Istilah takut saat digunakan untuk merujuk kesadaran Tuhan dalam konteks Islam, itu tidak berarti takut kepada Tuhan karena mengesampingkan perasaan cinta atau rasa hormat.
Namun, takut kepada Allah SWT berarti takut akan kemaksiatan dan siksaan-Nya pada Hari Kiamat, takut melupakan-Nya, dan kehilangan nikmat-Nya.
Jadi, takut akan Tuhan tidak didasarkan pada konsep kebencian atau penuh dendam. Itu sebenarnya didasarkan pada cinta yang mengarah pada perasaan takut akan ketidaksenangan Tuhan.
Kesadaran Tuhan
Kesadaran Tuhan adalah inti dari takwa. Sebab, kesadaran Tuhan adalah mengakui, merasakan, dan menyadari kehadiran Tuhan setiap saat.
Selain itu, ini juga merujuk pada mengetahui bahwa Dia menjaga dan mengetahui apa yang Anda lakukan.
Perasaan inilah yang menyebabkan kita sebagai manusia berusaha menjalani hidup sesuai dengan perintah Tuhan dan malu berbuat salah di hadapan-Nya.
Jadi, orang yang bertakwa adalah orang yang berusaha menghindari hal-hal yang tidak disukai Allah dan merugikan terhadap dirinya serta orang lain.
Takwa dan cinta Ilahi
Dilansir About Islam, Rabu (7/12/2022), selama berabad-abad, para filsuf dan penulis telah mencoba mengeksplorasi cinta ilahi.
Namun, mereka menemukan ada beberapa perasaan yang tidak dapat diterjemahkan dengan kata-kata, terutama ketika seseorang bergerak ke tingkat cinta ilahi yang lebih tinggi.
Sementara cinta Ilahi dalam Islam bukanlah jenis cinta yang dangkal, tetapi dianggap sebagai perasaan saling tulus antara Tuhan dan manusia. Allah SWT berfirman dalam surat Al-Maidah ayat 54:
يٰٓاَيُّهَا الَّذِيْنَ اٰمَنُوْا مَنْ يَّرْتَدَّ مِنْكُمْ عَنْ دِيْنِهٖ فَسَوْفَ يَأْتِى اللّٰهُ بِقَوْمٍ يُّحِبُّهُمْ وَيُحِبُّوْنَهٗٓ ۙاَذِلَّةٍ عَلَى الْمُؤْمِنِيْنَ اَعِزَّةٍ عَلَى الْكٰفِرِيْنَۖ يُجَاهِدُوْنَ فِيْ سَبِيْلِ اللّٰهِ وَلَا يَخَافُوْنَ لَوْمَةَ لَاۤىِٕمٍ ۗذٰلِكَ فَضْلُ اللّٰهِ يُؤْتِيْهِ مَنْ يَّشَاۤءُۗ وَاللّٰهُ وَاسِعٌ عَلِيْمٌ
“Wahai orang-orang yang beriman, siapa di antara kamu yang murtad dari agamanya, maka Allah akan mendatangkan suatu kaum yang Dia mencintai mereka dan mereka pun mencintai-Nya, yang bersikap lemah lembut terhadap orang-orang mukmin dan bersikap tegas terhadap orang-orang kafir.

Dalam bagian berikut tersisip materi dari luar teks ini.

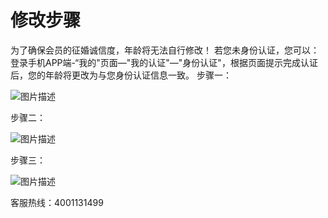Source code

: # 修改步骤
为了确保会员的征婚诚信度，年龄将无法自行修改！
若您未身份认证，您可以：
登录手机APP端-“我的"页面—"我的认证"—"身份认证"，根据页面提示完成认证后，您的年龄将更改为与您身份认证信息一致。
步骤一：

![图片描述](https://zajy-public.oss-cn-beijing.aliyuncs.com/app-pages/qa/1/tapd_31429388_1578995719_16.png)

步骤二：

![图片描述](https://zajy-public.oss-cn-beijing.aliyuncs.com/app-pages/qa/1/tapd_31429388_1578997100_1.png)

步骤三：

![图片描述](https://zajy-public.oss-cn-beijing.aliyuncs.com/app-pages/qa/1/tapd_31429388_1578995741_38.png)


客服热线：4001131499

Mereka berjihad di jalan Allah dan tidak takut pada celaan orang yang mencela. Itulah karunia Allah yang diberikan-Nya kepada siapa yang Dia kehendaki. Allah Mahaluas (pemberian-Nya) lagi Mahamengetahui.”
Sementara di surat lain, Allah SWT menghubungkan cinta ilahi dengan takwa. Allah SWT berfirman dalam surat Ali Imran ayat 76:
بَلٰى مَنْ اَوْفٰى بِعَهْدِهٖ وَاتَّقٰى فَاِنَّ اللّٰهَ يُحِبُّ الْمُتَّقِيْنَ “Bukan begitu! Siapa yang menepati janji dan bertakwa, sesungguhnya Allah mencintai orang-orang yang bertakwa.”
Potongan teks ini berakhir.